Puis on a vu M. Poutine s’envoler, le 22 février, à bord d’un bombardier Tu-160 à capacité nucléaire. Provocation ? Pas plus que lorsque l’on voit un président français plonger à bord d’un sous-marin nucléaire…
Enfin, dans son discours sur l’état de la nation, le 29 février, le président russe s’est étendu sur les progrès accomplis dans la mise en œuvre des nouveaux moyens stratégiques. Jusque-là, rien d’inhabituel ou d’anormal. Mais c’était juste après le coup d’éclat d’Emmanuel Macron sur la possibilité d’envoyer des troupes au sol en Ukraine.
Dès lors, Vladimir Poutine a cru bon d’avertir : « Nous nous souvenons du sort de ceux qui ont un jour envoyé leurs contingents sur le territoire de notre pays. Mais aujourd’hui, les conséquences pour ces éventuels interventionnistes seraient bien plus tragiques. […] Nous avons des armes […] qui peuvent atteindre des cibles sur leur territoire. […] Ne comprennent-ils pas que tout cela (fait naître la) menace réelle d’un conflit avec l’utilisation d’armes nucléaires […] ? » C’est une forme d’avertissement dissuasif, adressé entre autres à la France. Mais qui tombe à plat : personne n’imagine que des forces européennes aillent se battre dans des zones occupées par la Russie, et encore moins sur son territoire…
La doctrine russe
La rhétorique du Kremlin reste en fait conforme à sa doctrine affichée, et les critères russes de recours à l’arme nucléaire ne sont d’ailleurs pas si différents de ceux des pays occidentaux. Cette doctrine prévoit l’usage de l’arme ultime si « l’existence même de l’État » est menacée. Difficile d’en conclure que le seuil nucléaire serait franchi dès que des forces adverses pénétreraient dans les régions ukrainiennes annexées par Moscou – ce que l’Ukraine a d’ailleurs déjà fait !

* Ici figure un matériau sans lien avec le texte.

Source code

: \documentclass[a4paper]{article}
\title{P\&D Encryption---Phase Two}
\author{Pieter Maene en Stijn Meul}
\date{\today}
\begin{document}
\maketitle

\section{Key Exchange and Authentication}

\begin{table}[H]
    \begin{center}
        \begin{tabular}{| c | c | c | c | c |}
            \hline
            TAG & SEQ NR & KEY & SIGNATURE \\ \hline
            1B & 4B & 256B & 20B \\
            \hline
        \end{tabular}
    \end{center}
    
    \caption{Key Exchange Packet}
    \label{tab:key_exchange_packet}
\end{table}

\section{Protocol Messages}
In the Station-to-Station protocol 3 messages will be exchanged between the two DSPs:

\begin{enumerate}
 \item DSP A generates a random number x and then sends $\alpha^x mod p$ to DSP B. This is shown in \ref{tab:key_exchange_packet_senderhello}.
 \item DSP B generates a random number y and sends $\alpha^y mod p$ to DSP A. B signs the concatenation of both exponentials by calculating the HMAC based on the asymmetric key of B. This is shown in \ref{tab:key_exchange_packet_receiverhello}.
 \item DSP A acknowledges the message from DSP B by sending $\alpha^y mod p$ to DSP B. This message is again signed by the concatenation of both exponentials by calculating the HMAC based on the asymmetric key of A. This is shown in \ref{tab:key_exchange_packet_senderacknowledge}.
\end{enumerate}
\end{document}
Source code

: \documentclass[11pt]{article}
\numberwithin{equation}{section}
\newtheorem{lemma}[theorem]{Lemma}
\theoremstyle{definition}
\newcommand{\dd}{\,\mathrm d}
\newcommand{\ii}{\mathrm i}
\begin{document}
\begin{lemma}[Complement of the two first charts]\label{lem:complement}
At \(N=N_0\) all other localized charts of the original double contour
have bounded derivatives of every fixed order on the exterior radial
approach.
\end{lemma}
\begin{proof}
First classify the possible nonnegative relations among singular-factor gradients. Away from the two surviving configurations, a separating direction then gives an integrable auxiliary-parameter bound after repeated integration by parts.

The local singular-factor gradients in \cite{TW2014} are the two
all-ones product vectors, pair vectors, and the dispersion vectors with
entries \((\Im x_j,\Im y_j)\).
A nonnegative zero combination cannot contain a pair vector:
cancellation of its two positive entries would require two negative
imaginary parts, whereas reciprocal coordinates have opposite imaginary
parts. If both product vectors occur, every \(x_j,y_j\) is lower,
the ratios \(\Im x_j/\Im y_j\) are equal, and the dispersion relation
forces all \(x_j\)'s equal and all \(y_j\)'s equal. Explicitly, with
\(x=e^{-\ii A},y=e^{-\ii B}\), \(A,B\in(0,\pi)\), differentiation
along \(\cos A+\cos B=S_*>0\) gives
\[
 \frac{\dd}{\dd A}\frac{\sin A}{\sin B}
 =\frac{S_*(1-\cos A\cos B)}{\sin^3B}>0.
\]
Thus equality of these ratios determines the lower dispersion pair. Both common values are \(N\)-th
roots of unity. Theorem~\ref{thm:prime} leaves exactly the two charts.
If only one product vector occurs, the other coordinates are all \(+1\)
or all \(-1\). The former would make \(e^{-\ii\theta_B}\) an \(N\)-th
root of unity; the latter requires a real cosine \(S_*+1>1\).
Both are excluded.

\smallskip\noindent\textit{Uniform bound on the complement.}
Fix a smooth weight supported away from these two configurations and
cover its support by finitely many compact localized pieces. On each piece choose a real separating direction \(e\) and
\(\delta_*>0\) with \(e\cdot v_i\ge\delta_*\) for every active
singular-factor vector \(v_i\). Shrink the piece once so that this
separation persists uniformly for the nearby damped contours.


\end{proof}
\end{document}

La veille du discours de M. Poutine, le Financial Times avait révélé le contenu de documents militaires russes évoquant l’emploi d’armes nucléaires lors d’exercices. À l’examen, toutefois, on constate que ces documents, qui datent d’il y a plus de dix ans, ne prévoient le franchissement du seuil nucléaire qu’en cas d’invasion terrestre ou de destruction des sous-marins russes. Rien « d’anormal », donc.
Le but poursuivi par le Kremlin est de nous impressionner et d’affirmer sa force aux yeux de son opinion. Il n’a mis aucune force nucléaire en alerte. Ajoutons que la Chine s’est une nouvelle fois exprimée, après le discours de M. Poutine, pour rappeler à quel point elle voit d’un mauvais œil les rodomontades nucléaires de son voisin… Or, s’il est bien un leader que M. Poutine écoute, c’est Xi Jin Ping.
On peut être troublé par le vocabulaire de certains responsables et commentateurs russes, qui vouent la France et son Président aux gémonies et parlent même de la destruction de notre pays. Mais ils ne représentent qu’eux-mêmes. Et si la France peut tenir un discours fort à la Russie, c’est parce qu’elle est, elle aussi, une puissance nucléaire : notre dissuasion a vocation à neutraliser tout chantage nucléaire de Moscou.